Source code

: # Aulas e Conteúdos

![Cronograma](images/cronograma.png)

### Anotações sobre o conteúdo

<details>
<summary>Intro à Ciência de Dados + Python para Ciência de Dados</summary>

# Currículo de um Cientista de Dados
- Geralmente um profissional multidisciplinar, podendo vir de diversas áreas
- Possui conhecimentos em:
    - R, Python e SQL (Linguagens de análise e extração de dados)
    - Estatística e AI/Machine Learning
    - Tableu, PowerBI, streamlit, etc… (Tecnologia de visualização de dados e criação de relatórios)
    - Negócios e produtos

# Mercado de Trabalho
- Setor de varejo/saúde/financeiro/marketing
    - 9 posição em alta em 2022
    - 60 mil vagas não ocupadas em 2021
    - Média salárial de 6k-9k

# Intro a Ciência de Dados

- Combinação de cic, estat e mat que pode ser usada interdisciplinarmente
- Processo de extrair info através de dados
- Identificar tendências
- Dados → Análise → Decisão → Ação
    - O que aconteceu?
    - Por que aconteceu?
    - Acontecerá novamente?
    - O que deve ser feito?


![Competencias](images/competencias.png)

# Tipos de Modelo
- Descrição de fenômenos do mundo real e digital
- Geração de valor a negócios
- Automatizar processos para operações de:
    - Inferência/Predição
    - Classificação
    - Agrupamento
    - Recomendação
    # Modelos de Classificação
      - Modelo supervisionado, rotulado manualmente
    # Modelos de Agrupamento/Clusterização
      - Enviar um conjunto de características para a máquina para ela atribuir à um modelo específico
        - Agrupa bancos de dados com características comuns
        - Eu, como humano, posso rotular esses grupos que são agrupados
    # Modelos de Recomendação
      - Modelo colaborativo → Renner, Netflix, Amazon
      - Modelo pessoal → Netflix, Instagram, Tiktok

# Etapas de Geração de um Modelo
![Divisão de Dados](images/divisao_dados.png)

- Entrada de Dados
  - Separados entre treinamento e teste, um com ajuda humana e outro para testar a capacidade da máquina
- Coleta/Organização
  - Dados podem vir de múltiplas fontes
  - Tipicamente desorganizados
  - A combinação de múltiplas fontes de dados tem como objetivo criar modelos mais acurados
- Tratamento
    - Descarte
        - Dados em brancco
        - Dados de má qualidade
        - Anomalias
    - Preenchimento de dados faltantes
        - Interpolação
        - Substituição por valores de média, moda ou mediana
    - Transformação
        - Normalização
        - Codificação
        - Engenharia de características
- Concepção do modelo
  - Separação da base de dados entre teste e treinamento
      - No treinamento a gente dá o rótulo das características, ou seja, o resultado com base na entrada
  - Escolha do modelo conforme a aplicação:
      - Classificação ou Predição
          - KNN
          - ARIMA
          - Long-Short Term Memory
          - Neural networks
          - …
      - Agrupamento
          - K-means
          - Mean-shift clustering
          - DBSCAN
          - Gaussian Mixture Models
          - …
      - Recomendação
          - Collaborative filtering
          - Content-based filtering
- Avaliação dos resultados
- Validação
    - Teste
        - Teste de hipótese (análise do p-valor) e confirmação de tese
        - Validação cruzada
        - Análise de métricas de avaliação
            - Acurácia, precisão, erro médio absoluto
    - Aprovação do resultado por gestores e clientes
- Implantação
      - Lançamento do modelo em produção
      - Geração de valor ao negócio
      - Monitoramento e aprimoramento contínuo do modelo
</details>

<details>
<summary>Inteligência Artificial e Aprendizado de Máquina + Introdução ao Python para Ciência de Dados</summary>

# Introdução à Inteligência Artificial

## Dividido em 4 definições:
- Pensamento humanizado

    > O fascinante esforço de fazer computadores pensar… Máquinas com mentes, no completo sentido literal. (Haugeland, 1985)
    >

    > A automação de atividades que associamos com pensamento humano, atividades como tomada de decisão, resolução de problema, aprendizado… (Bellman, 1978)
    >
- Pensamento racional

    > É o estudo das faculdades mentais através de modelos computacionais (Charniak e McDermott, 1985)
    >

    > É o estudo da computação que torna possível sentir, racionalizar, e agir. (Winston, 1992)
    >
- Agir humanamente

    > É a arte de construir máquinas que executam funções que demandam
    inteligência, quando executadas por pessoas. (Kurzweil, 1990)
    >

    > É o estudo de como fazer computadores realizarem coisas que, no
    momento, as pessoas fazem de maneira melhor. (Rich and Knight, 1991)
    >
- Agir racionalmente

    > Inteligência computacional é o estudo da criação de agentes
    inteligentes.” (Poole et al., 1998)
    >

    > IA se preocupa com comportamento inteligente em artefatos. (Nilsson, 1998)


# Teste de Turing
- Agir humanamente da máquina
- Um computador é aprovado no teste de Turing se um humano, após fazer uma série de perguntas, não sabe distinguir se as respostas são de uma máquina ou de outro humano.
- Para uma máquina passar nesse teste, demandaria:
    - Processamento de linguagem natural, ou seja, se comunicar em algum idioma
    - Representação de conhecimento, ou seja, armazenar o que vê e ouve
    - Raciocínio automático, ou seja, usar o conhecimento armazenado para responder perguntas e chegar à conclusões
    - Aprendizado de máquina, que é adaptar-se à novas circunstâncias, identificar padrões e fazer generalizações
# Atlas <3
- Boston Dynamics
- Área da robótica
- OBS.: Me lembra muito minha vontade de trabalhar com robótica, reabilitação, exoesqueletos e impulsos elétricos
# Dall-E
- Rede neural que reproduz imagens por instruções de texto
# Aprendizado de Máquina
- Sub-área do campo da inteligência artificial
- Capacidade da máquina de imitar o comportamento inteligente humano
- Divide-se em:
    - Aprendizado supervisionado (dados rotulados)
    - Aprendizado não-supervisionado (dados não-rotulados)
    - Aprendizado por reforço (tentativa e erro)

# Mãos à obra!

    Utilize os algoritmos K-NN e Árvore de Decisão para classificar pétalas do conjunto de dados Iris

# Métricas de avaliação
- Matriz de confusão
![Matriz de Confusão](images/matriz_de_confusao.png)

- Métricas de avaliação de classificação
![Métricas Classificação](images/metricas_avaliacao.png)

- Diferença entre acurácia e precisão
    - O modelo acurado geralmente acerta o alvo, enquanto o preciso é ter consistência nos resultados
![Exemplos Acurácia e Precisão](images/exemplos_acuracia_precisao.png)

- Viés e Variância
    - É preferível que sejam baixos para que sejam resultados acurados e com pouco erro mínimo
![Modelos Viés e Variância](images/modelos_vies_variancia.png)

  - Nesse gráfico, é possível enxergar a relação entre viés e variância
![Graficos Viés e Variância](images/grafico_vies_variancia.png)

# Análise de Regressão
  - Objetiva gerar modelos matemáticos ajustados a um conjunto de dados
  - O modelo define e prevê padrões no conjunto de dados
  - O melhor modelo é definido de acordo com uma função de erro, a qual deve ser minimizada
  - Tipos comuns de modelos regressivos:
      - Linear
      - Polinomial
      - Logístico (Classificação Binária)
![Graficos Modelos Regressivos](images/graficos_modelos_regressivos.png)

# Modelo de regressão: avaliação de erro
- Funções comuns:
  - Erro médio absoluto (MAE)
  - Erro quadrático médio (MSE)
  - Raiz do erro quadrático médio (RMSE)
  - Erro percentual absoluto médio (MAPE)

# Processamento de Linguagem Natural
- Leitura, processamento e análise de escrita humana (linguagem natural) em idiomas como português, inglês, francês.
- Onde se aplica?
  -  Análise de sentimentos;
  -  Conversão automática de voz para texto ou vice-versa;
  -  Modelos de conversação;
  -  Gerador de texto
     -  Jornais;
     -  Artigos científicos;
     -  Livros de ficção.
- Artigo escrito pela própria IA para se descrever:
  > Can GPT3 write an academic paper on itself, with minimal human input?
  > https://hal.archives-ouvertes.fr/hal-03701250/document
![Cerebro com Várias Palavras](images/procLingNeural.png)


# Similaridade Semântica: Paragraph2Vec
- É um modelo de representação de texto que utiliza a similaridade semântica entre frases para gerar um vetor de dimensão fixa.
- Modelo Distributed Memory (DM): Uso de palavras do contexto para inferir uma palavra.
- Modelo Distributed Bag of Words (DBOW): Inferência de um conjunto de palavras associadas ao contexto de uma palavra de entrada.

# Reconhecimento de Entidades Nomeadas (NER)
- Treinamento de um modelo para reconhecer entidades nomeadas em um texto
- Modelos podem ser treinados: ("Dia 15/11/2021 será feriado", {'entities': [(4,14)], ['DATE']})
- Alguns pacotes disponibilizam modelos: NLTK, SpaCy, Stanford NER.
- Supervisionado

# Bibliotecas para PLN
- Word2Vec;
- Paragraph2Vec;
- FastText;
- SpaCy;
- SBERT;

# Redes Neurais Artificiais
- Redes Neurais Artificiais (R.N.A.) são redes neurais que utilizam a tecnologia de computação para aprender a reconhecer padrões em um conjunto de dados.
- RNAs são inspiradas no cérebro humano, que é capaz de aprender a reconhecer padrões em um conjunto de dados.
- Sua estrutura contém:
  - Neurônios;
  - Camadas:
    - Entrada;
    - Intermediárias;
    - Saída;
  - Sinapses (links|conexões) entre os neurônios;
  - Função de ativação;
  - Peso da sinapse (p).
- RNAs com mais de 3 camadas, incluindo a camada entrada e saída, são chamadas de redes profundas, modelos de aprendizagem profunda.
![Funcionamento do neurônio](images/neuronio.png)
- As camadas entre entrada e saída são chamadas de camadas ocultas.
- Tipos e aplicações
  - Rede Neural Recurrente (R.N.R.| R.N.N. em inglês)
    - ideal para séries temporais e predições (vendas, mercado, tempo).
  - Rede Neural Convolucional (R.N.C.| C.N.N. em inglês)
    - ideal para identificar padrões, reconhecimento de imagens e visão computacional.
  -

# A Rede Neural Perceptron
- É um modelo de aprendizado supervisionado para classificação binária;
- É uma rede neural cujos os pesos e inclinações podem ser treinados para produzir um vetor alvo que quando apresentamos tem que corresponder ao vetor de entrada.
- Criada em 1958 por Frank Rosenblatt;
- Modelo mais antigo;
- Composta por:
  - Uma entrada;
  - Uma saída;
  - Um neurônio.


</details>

########################################

*WORK INSTRUCTIONS*: Pull out all lines from the entries above that include the word "absoluto".

*OUTPUT OF THE EXERCISE*:
            - Acurácia, precisão, erro médio absoluto
  - Erro médio absoluto (MAE)
  - Erro percentual absoluto médio (MAPE)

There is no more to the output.